14. Exposez le cerveau.
    1. Maintenant, placez la souris face vers le haut (vue antérieure)
    2. Insérez une lame des ciseaux Bonn extra fins dans la bouche et coupez la mandibule dans la gorge.
    3. Retirez la mandibule en coupant davantage des joues vers la gorge.
    4. Ensuite, coupez l’os du crâne en passant d’une oreille à l’autre.
       REMARQUE : Veillez à ne pas aller trop profondément et à endommager le cerveau.
    5. Coupez et retirez le palais et les os du nez pour ouvrir le crâne.
    6. Coupez la vertèbre C1 à la base du crâne, libérant le cervelet et le début de la moelle épinière.
    7. Enfin, coupez le crâne transversalement jusqu’à l’œil et retirez les morceaux du crâne pour exposer le cerveau.
       REMARQUE : Gardez le cerveau dans sa cavité jusqu’à ce que les nerfs soient décollés.
15. Retirez tout excès de graisse ou de muscles de la carcasse.
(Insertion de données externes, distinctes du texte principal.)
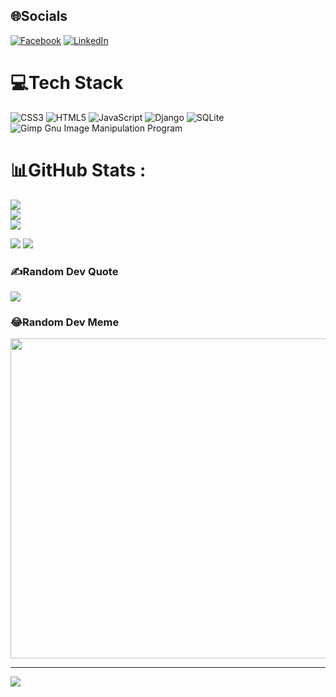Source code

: 
## 🌐Socials
[![Facebook](https://img.shields.io/badge/Facebook-%231877F2.svg?logo=Facebook&logoColor=white)](https://facebook.com/mohamadzaminsayan) [![LinkedIn](https://img.shields.io/badge/LinkedIn-%230077B5.svg?logo=linkedin&logoColor=white)](https://linkedin.com/in/mohamadzaminsayan) 

# 💻Tech Stack
![CSS3](https://img.shields.io/badge/css3-%231572B6.svg?style=for-the-badge&logo=css3&logoColor=white) ![HTML5](https://img.shields.io/badge/html5-%23E34F26.svg?style=for-the-badge&logo=html5&logoColor=white) ![JavaScript](https://img.shields.io/badge/javascript-%23323330.svg?style=for-the-badge&logo=javascript&logoColor=%23F7DF1E) ![Django](https://img.shields.io/badge/django-%23092E20.svg?style=for-the-badge&logo=django&logoColor=white) ![SQLite](https://img.shields.io/badge/sqlite-%2307405e.svg?style=for-the-badge&logo=sqlite&logoColor=white) ![Gimp Gnu Image Manipulation Program](https://img.shields.io/badge/Gimp-657D8B?style=for-the-badge&logo=gimp&logoColor=FFFFFF)
# 📊GitHub Stats :
![](https://github-readme-stats.vercel.app/api?username=ZaminSayan&theme=radical&hide_border=false&include_all_commits=false&count_private=false)<br/>
![](https://github-readme-streak-stats.herokuapp.com/?user=ZaminSayan&theme=radical&hide_border=false)<br/>
![](https://github-readme-stats.vercel.app/api/top-langs/?username=ZaminSayan&theme=radical&hide_border=false&include_all_commits=false&count_private=false&layout=compact)

<div>
  <img src="https://github-readme-stats.vercel.app/api/top-langs/?username=MuhammedMusharaf007&show_icons=true&theme=radical&layout=compact" />
  <img src="https://github-profile-trophy.vercel.app/?username=MuhammedMusharaf007&theme=matrix&layout=compact" />
</div>

### ✍️Random Dev Quote
![](https://quotes-github-readme.vercel.app/api?type=horizontal&theme=radical)

### 😂Random Dev Meme
<img src="https://random-memer.herokuapp.com/" width="512px"/>

---
[![](https://visitcount.itsvg.in/api?id=ZaminSayan&icon=0&color=6)](https://visitcount.itsvg.in)

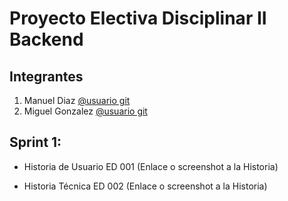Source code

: # Proyecto Electiva Disciplinar II Backend

## Integrantes

1. Manuel Diaz [@usuario git](https://github.com/manuel0585)
2. Miguel Gonzalez [@usuario git](https://github.com/MiguelGonzalez03)

## Sprint 1:

- Historia de Usuario ED 001 (Enlace o screenshot a la Historia)

- Historia Técnica ED 002 (Enlace o screenshot a la Historia)
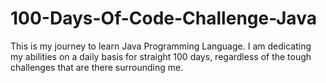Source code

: # 100-Days-Of-Code-Challenge-Java
This is my journey to learn Java Programming Language. I am dedicating my abilities on a daily basis for straight 100 days, regardless of the tough challenges that are there surrounding me.
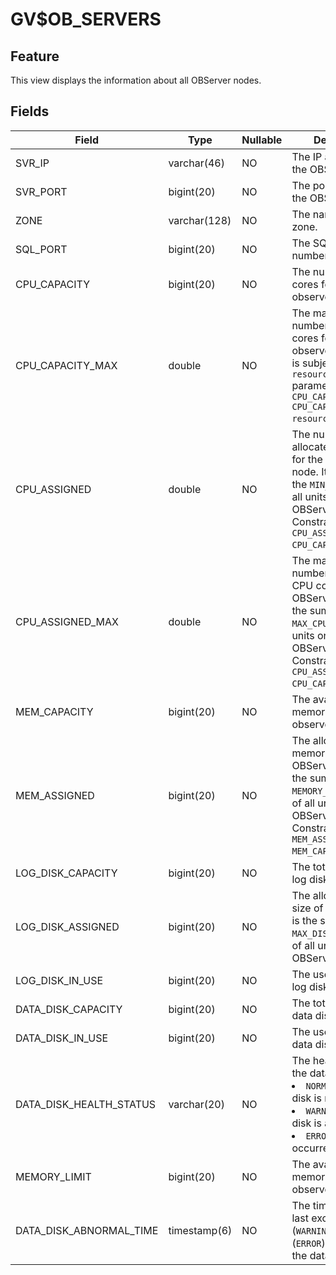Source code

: GV$OB_SERVERS
==================================

Feature
-------------------

This view displays the information about all OBServer nodes.

Fields
---------------------

| Field | Type | Nullable | Description |
|-------------------------|--------------|------------|----------------------------------------------------------------------------------------------------------------------------------------------------------------------------------------------------|
| SVR_IP | varchar(46) | NO | The IP address of the OBServer. |
| SVR_PORT | bigint(20) | NO | The port number of the OBServer. |
| ZONE | varchar(128) | NO | The name of the zone. |
| SQL_PORT | bigint(20) | NO | The SQL port number. |
| CPU_CAPACITY | bigint(20) | NO | The number of CPU cores for the observer process. |
| CPU_CAPACITY_MAX | double | NO | The maximum number of CPU cores for the observer process. It is subject to the `resource_hard_limit` parameter. Formula: `CPU_CAPACITY_MAX = CPU_CAPACITY * resource_hard_limit`. |
| CPU_ASSIGNED | double | NO | The number of allocated CPU cores for the OBServer node. It is the sum of the `MIN_CPU` values of all units on the OBServer node. Constraint: `CPU_ASSIGNED <= CPU_CAPACITY`. |
| CPU_ASSIGNED_MAX | double | NO | The maximum number of allocated CPU cores for the OBServer node. It is the sum of the `MAX_CPU` values of all units on the OBServer node. Constraint: `CPU_ASSIGNED_MAX <= CPU_CAPACITY_MAX`. |
| MEM_CAPACITY | bigint(20) | NO | The available memory size for the observer process. |
| MEM_ASSIGNED | bigint(20) | NO | The allocated memory size for the OBServer node. It is the sum of the `MEMORY_SIZE` values of all units on the OBServer node. Constraint: `MEM_ASSIGNED <= MEM_CAPACITY`. |
| LOG_DISK_CAPACITY | bigint(20) | NO | The total size of the log disk. |
| LOG_DISK_ASSIGNED | bigint(20) | NO | The allocated space size of the log disk. It is the sum of the `MAX_DISK_SIZE` values of all units on the OBServer node. |
| LOG_DISK_IN_USE | bigint(20) | NO | The used size of the log disk. |
| DATA_DISK_CAPACITY | bigint(20) | NO | The total size of the data disk. |
| DATA_DISK_IN_USE | bigint(20) | NO | The used size of the data disk. |
| DATA_DISK_HEALTH_STATUS | varchar(20) | NO | The health status of the data disk. <li> `NORMAL`: The data disk is normal.   <li> `WARNING`: The data disk is abnormal.   <li> `ERROR`: An error occurred. |
| MEMORY_LIMIT | bigint(20) | NO | The available memory size for the observer process. |
| DATA_DISK_ABNORMAL_TIME | timestamp(6) | NO | The time when the last exception (`WARNING`) or error (`ERROR`) occurred on the data disk. |
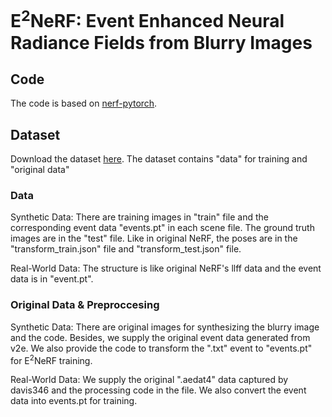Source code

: # E<sup>2</sup>NeRF: Event Enhanced Neural Radiance Fields from Blurry Images

## Code
The code is based on [nerf-pytorch](https://github.com/yenchenlin/nerf-pytorch).


## Dataset
Download the dataset [here](https://drive.google.com/drive/folders/1XhOEp4UdLL7EnDNyWdxxX8aRvzF53fWo?usp=sharing).
The dataset contains "data" for training and "original data"

### Data
Synthetic Data: There are training images in "train" file and the corresponding event data "events.pt" in each scene file. The ground truth images are in the "test" file. Like in original NeRF, the poses are in the "transform_train.json" file and "transform_test.json" file.

Real-World Data: The structure is like original NeRF's llff data and the event data is in "event.pt". 

### Original Data & Preproccesing
Synthetic Data: There are original images for synthesizing the blurry image and the code. Besides, we supply the original event data generated from v2e. We also provide the code to transform the ".txt" event to "events.pt" for E<sup>2</sup>NeRF training.

Real-World Data: We supply the original ".aedat4" data captured by davis346 and the processing code in the file. We also convert the event data into events.pt for training. 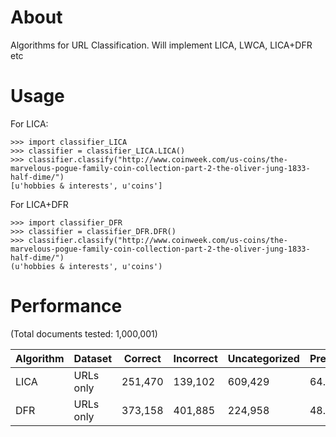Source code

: # About
Algorithms for URL Classification. Will implement LICA, LWCA, LICA+DFR etc

# Usage

For LICA:

    >>> import classifier_LICA
    >>> classifier = classifier_LICA.LICA()
    >>> classifier.classify("http://www.coinweek.com/us-coins/the-marvelous-pogue-family-coin-collection-part-2-the-oliver-jung-1833-half-dime/")
    [u'hobbies & interests', u'coins']

For LICA+DFR

    >>> import classifier_DFR
    >>> classifier = classifier_DFR.DFR()
    >>> classifier.classify("http://www.coinweek.com/us-coins/the-marvelous-pogue-family-coin-collection-part-2-the-oliver-jung-1833-half-dime/")
    (u'hobbies & interests', u'coins')

# Performance

(Total documents tested: 1,000,001)

| Algorithm |  Dataset  | Correct | Incorrect | Uncategorized | Precision | Recall |
|-----------|-----------|---------|-----------|---------------|-----------|--------|
| LICA      | URLs only | 251,470 | 139,102   | 609,429       | 64.385    | 39.057 |
| DFR       | URLs only | 373,158 | 401,885   | 224,958       | 48.147    | 77.504 |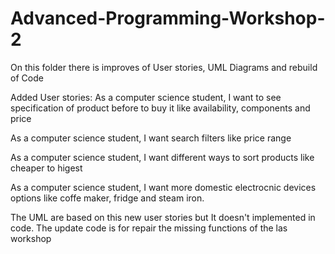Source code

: # Advanced-Programming-Workshop-2

On this folder there is improves of User stories, UML Diagrams
and rebuild of Code

Added User stories:
As a computer science student, I want to see specification of product before to buy it like availability, components and price

As a computer science student, I want search filters like price range

As a computer science student, I want different ways to sort products like
cheaper to higest

As a computer science student, I want more domestic electrocnic devices options like coffe maker, fridge and steam iron.

The UML are based on this new user stories but It doesn't implemented in code. The update code is for repair the missing functions of the las workshop
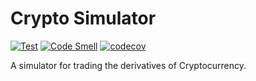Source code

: # Crypto Simulator

[![Test](https://github.com/SLMT/crypto-sim/actions/workflows/test.yaml/badge.svg)](https://github.com/SLMT/crypto-sim/actions/workflows/test.yaml)
[![Code Smell](https://github.com/SLMT/crypto-sim/actions/workflows/code-smell.yaml/badge.svg)](https://github.com/SLMT/crypto-sim/actions/workflows/code-smell.yaml)
[![codecov](https://codecov.io/gh/SLMT/crypto-sim/graph/badge.svg?token=0OTKMYCQ3F)](https://codecov.io/gh/SLMT/crypto-sim)

A simulator for trading the derivatives of Cryptocurrency.
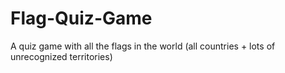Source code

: # Flag-Quiz-Game
A quiz game with all the flags in the world (all countries + lots of unrecognized territories)

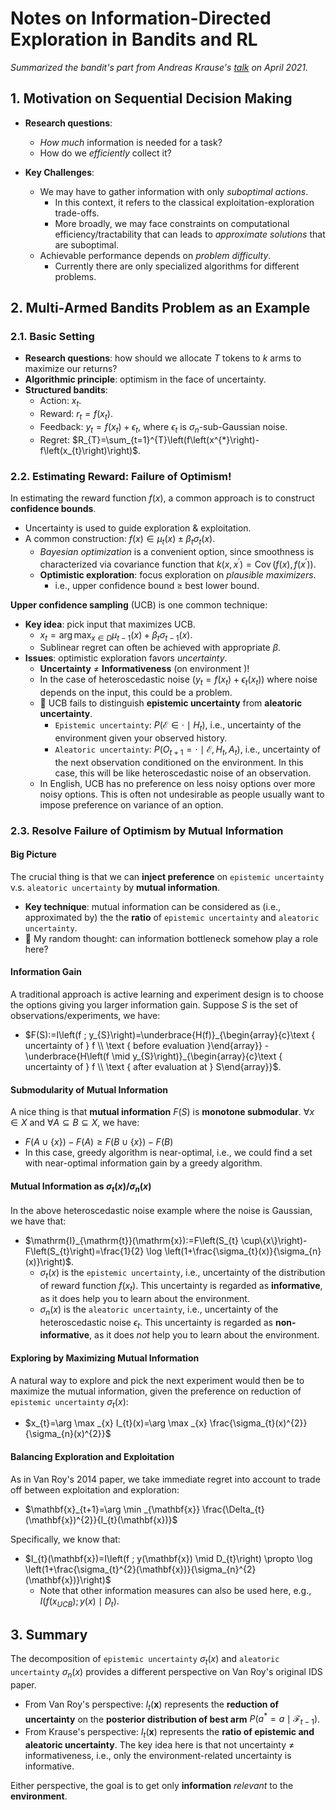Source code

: # Notes on Information-Directed Exploration in Bandits and RL
*Summarized the bandit's part from Andreas Krause's [talk](https://www.imsi.institute/videos/%E2%80%8Binformation-directed-exploration-in-bandits-and-reinforcement-learning/) on April 2021.*

## 1. Motivation on Sequential Decision Making
- **Research questions**:
    - *How much* information is needed for a task?
    - How do we *efficiently* collect it?

- **Key Challenges**:
    - We may have to gather information with only *suboptimal actions*.
        - In this context, it refers to the classical exploitation-exploration trade-offs.
        - More broadly, we may face constraints on computational efficiency/tractability that can leads to *approximate solutions* that are suboptimal.
    - Achievable performance depends on *problem difficulty*.
        - Currently there are only specialized algorithms for different problems.

<!-- - **Key Takeaways**:
    - An efficient algorithm on *partial monitoring* problems.
        - It performs well simultaneously in all *linear* settings.
        - Also it works for *nonparametric* and *contextual* settings.
    - Approach is based on *Information-Directed Sampling*. -->

## 2. Multi-Armed Bandits Problem as an Example
### 2.1. Basic Setting
- **Research questions**: how should we allocate $T$ tokens to $k$ arms to maximize our returns?
- **Algorithmic principle**: optimism in the face of uncertainty.
- **Structured bandits**:
    - Action: $x_{t}$.
    - Reward: $r_{t}=f(x_{t})$.
    - Feedback: $y_{t} = f(x_{t}) + \epsilon _{t}$, where $\epsilon _{t}$ is $\sigma _{n}$-sub-Gaussian noise.
    - Regret: $R_{T}=\sum_{t=1}^{T}\left(f\left(x^{*}\right)-f\left(x_{t}\right)\right)$.

### 2.2. Estimating Reward: Failure of Optimism!
In estimating the reward function $f(x)$, a common approach is to construct **confidence bounds**.
- Uncertainty is used to guide exploration & exploitation.
- A common construction: $f(x) \in \mu_{t}(x) \pm \beta_{t} \sigma_{t}(x)$.
    - *Bayesian optimization*  is a convenient option, since smoothness is characterized via covariance function that $k\left(x, x^{\prime}\right)=\operatorname{Cov}\left(f(x), f\left(x^{\prime}\right)\right)$.
    - **Optimistic exploration**: focus exploration on *plausible maximizers*.
        - i.e., upper confidence bound $\geq$ best lower bound.

**Upper confidence sampling** (UCB) is one common technique:
- **Key idea**: pick input that maximizes UCB.
    - $x_{t}=\arg \max _{x \in D} \mu_{t-1}(x)+\beta_{t} \sigma_{t-1}(x)$.
    - Sublinear regret can often be achieved with appropriate $\beta$.
- **Issues**: optimistic exploration favors *uncertainty*.
    - **Uncertainty** $\neq$ **Informativeness** (on environment  )!
    - In the case of heteroscedastic noise ($y_{t}=f\left(x_{t}\right)+\epsilon_{t}\left(x_{t}\right)$) where noise depends on the input, this could be a problem.
    - 🎃 UCB fails to distinguish **epistemic uncertainty** from **aleatoric uncertainty**.
        - `Epistemic uncertainty`: $P\left(\mathcal{E} \in \cdot \mid H_{t}\right)$, i.e., uncertainty of the environment given your observed history.
        - `Aleatoric uncertainty`: $P\left(O_{t+1}=\cdot \mid \mathcal{E}, H_{t}, A_{t}\right)$, i.e., uncertainty of the next observation conditioned on the environment. In this case, this will be like heteroscedastic noise of an observation.
    - In English, UCB has no preference on less noisy options over more noisy options. This is often not undesirable as people usually want to impose preference on variance of an option.

### 2.3. Resolve Failure of Optimism by Mutual Information
#### Big Picture
The crucial thing is that we can **inject preference** on `epistemic uncertainty` v.s. `aleatoric uncertainty` by **mutual information**.
- **Key technique**: mutual information can be considered as (i.e., approximated by) the the **ratio** of `epistemic uncertainty` and `aleatoric uncertainty`.
- 👾 My random thought: can information bottleneck somehow play a role here?

#### Information Gain
A traditional approach is active learning and experiment design is to choose the options giving you larger information gain. Suppose $S$ is the set of observations/experiments, we have:
- $F(S):=I\left(f ; y_{S}\right)=\underbrace{H(f)}_{\begin{array}{c}\text { uncertainty of } f \\ \text { before evaluation }\end{array}} - \underbrace{H\left(f \mid y_{S}\right)}_{\begin{array}{c}\text { uncertainty of } f \\ \text { after evaluation at } S\end{array}}$.

#### Submodularity of Mutual Information
A nice thing is that **mutual information** $F(S)$ is **monotone submodular**. $\forall x \in X$ and $\forall A \subseteq B \subseteq X$, we have:
- $F(A \cup\{x\})-F(A) \geq F(B \cup\{x\})-F(B)$
- In this case, greedy algorithm is near-optimal, i.e., we could find a set with near-optimal information gain by a greedy algorithm.

#### Mutual Information as $\sigma_{t}(x) / \sigma_{n}(x)$
In the above heteroscedastic noise example where the noise is Gaussian, we have that:
- $\mathrm{I}_{\mathrm{t}}(\mathrm{x}):=F\left(S_{t} \cup\{x\}\right)-F\left(S_{t}\right)=\frac{1}{2} \log \left(1+\frac{\sigma_{t}(x)}{\sigma_{n}(x)}\right)$.
    - $\sigma_{t}(x)$ is the `epistemic uncertainty`, i.e., uncertainty of the distribution of reward function $f(x_{t})$. This uncertainty is regarded as **informative**, as it does help you to learn about the environment.
    - $\sigma_{n}(x)$ is the `aleatoric uncertainty`, i.e., uncertainty of the heteroscedastic noise $\epsilon_{t}$. This uncertainty is regarded as **non-informative**, as it does *not* help you to learn about the environment.

#### Exploring by Maximizing Mutual Information
A natural way to explore and pick the next experiment would then be to maximize the mutual information, given the preference on reduction of `epistemic uncertainty` $\sigma_{t}(x)$:
- $x_{t}=\arg \max _{x} I_{t}(x)=\arg \max _{x} \frac{\sigma_{t}(x)^{2}}{\sigma_{n}(x)^{2}}$

#### Balancing Exploration and Exploitation
As in Van Roy's 2014 paper, we take immediate regret into account to trade off between exploitation and exploration:
- $\mathbf{x}_{t+1}=\arg \min _{\mathbf{x}} \frac{\Delta_{t}(\mathbf{x})^{2}}{I_{t}(\mathbf{x})}$

Specifically, we know that:
- $I_{t}(\mathbf{x})=I\left(f ; y(\mathbf{x}) \mid D_{t}\right) \propto \log \left(1+\frac{\sigma_{t}^{2}(\mathbf{x})}{\sigma_{n}^{2}(\mathbf{x})}\right)$
    - Note that other information measures can also be used here, e.g., $I\left(f\left(x_{U C B}\right) ; y(x) \mid D_{t}\right)$.

## 3. Summary
The decomposition of `epistemic uncertainty` $\sigma_{t}(x)$ and `aleatoric uncertainty` $\sigma_{n}(x)$ provides a different perspective on Van Roy's original IDS paper.
- From Van Roy's perspective: $I_{t}(\mathbf{x})$ represents the **reduction of uncertainty** on the **posterior distribution of best arm** $P\left(a^{*}=a \mid \mathcal{F}_{t-1}\right)$.
- From Krause's perspective: $I_{t}(\mathbf{x})$ represents the **ratio of epistemic and aleatoric uncertainty**. The key idea here is that not uncertainty $\neq$ informativeness, i.e., only the environment-related uncertainty is informative.

Either perspective, the goal is to get only **information** *relevant* to the **environment**.
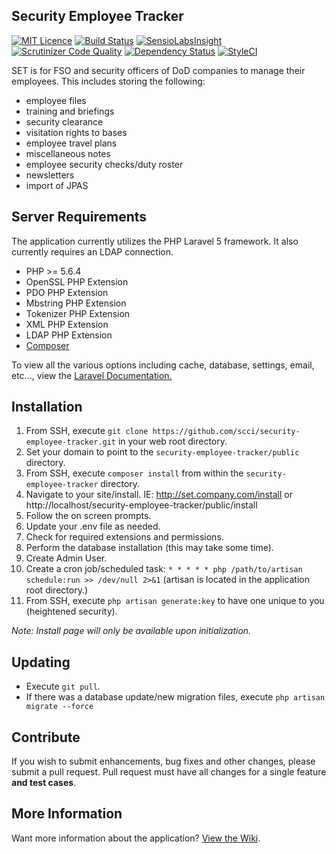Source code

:## Security Employee Tracker

[![MIT Licence](https://badges.frapsoft.com/os/mit/mit.svg?v=103)](https://opensource.org/licenses/mit-license.php)   [![Build Status](https://travis-ci.org/scci/security-employee-tracker.svg?branch=master)](https://travis-ci.org/scci/security-employee-tracker) [![SensioLabsInsight](https://insight.sensiolabs.com/projects/7a8de56d-c4d4-492f-8ea3-d7f8a2441bad/mini.png)](https://insight.sensiolabs.com/projects/7a8de56d-c4d4-492f-8ea3-d7f8a2441bad) [![Scrutinizer Code Quality](https://scrutinizer-ci.com/g/scci/security-employee-tracker/badges/quality-score.png?b=master)](https://scrutinizer-ci.com/g/scci/security-employee-tracker/?branch=master) [![Dependency Status](https://www.versioneye.com/user/projects/58123c993130eb0043c41242/badge.svg?style=flat-square)](https://www.versioneye.com/user/projects/58123c993130eb0043c41242) [![StyleCI](https://styleci.io/repos/72014517/shield?branch=master)](https://styleci.io/repos/72014517)

SET is for FSO and security officers of DoD companies to manage their employees. This includes storing the following:
- employee files
- training and briefings
- security clearance
- visitation rights to bases
- employee travel plans
- miscellaneous notes
- employee security checks/duty roster
- newsletters
- import of JPAS

## Server Requirements

The application currently utilizes the PHP Laravel 5 framework. It also currently requires an LDAP connection.

- PHP >= 5.6.4
- OpenSSL PHP Extension
- PDO PHP Extension
- Mbstring PHP Extension
- Tokenizer PHP Extension
- XML PHP Extension
- LDAP PHP Extension
- [Composer](https://getcomposer.org/)

To view all the various options including cache, database, settings, email, etc..., view the [Laravel Documentation.](https://laravel.com/docs/master)

## Installation

1. From SSH, execute `git clone https://github.com/scci/security-employee-tracker.git` in your web root directory.
2. Set your domain to point to the `security-employee-tracker/public` directory.
3. From SSH, execute `composer install` from within the `security-employee-tracker` directory.
4. Navigate to your site/install. IE: http://set.company.com/install or http://localhost/security-employee-tracker/public/install
  1. Follow the on screen prompts. 
  2. Update your .env file as needed.
  3. Check for required extensions and permissions.
  4. Perform the database installation (this may take some time).
  5. Create Admin User.
6. Create a cron job/scheduled task: `* * * * * php /path/to/artisan schedule:run >> /dev/null 2>&1` (artisan is located in the application root directory.)
7. From SSH, execute `php artisan generate:key` to have one unique to you (heightened security).

_Note: Install page will only be available upon initialization._

## Updating

* Execute `git pull`.
* If there was a database update/new migration files, execute `php artisan migrate --force`

## Contribute

If you wish to submit enhancements, bug fixes and other changes, please submit a pull request. Pull request must have all changes for a single feature **and test cases**.

## More Information

Want more information about the application? [View the Wiki](https://github.com/scci/security-employee-tracker/wiki/FAQs).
Placez la carcasse dans du formol à 10 % pendant 15 minutes à température ambiante (RT), suivie de brefs lavages salins tamponnés au phosphate (PBS) jusqu’à ce qu’il n’y ait plus d’odeur fixatrice, et passez à l’étape suivante.
    REMARQUE : Si le système nerveux est disséqué dans les 2 prochaines semaines, conservez-le à 4 °C dans du PBS. Sinon, conservez-le indéfiniment dans du formol à 10 %. Utilisez toujours une cagoule chimique lorsque vous manipulez le formol.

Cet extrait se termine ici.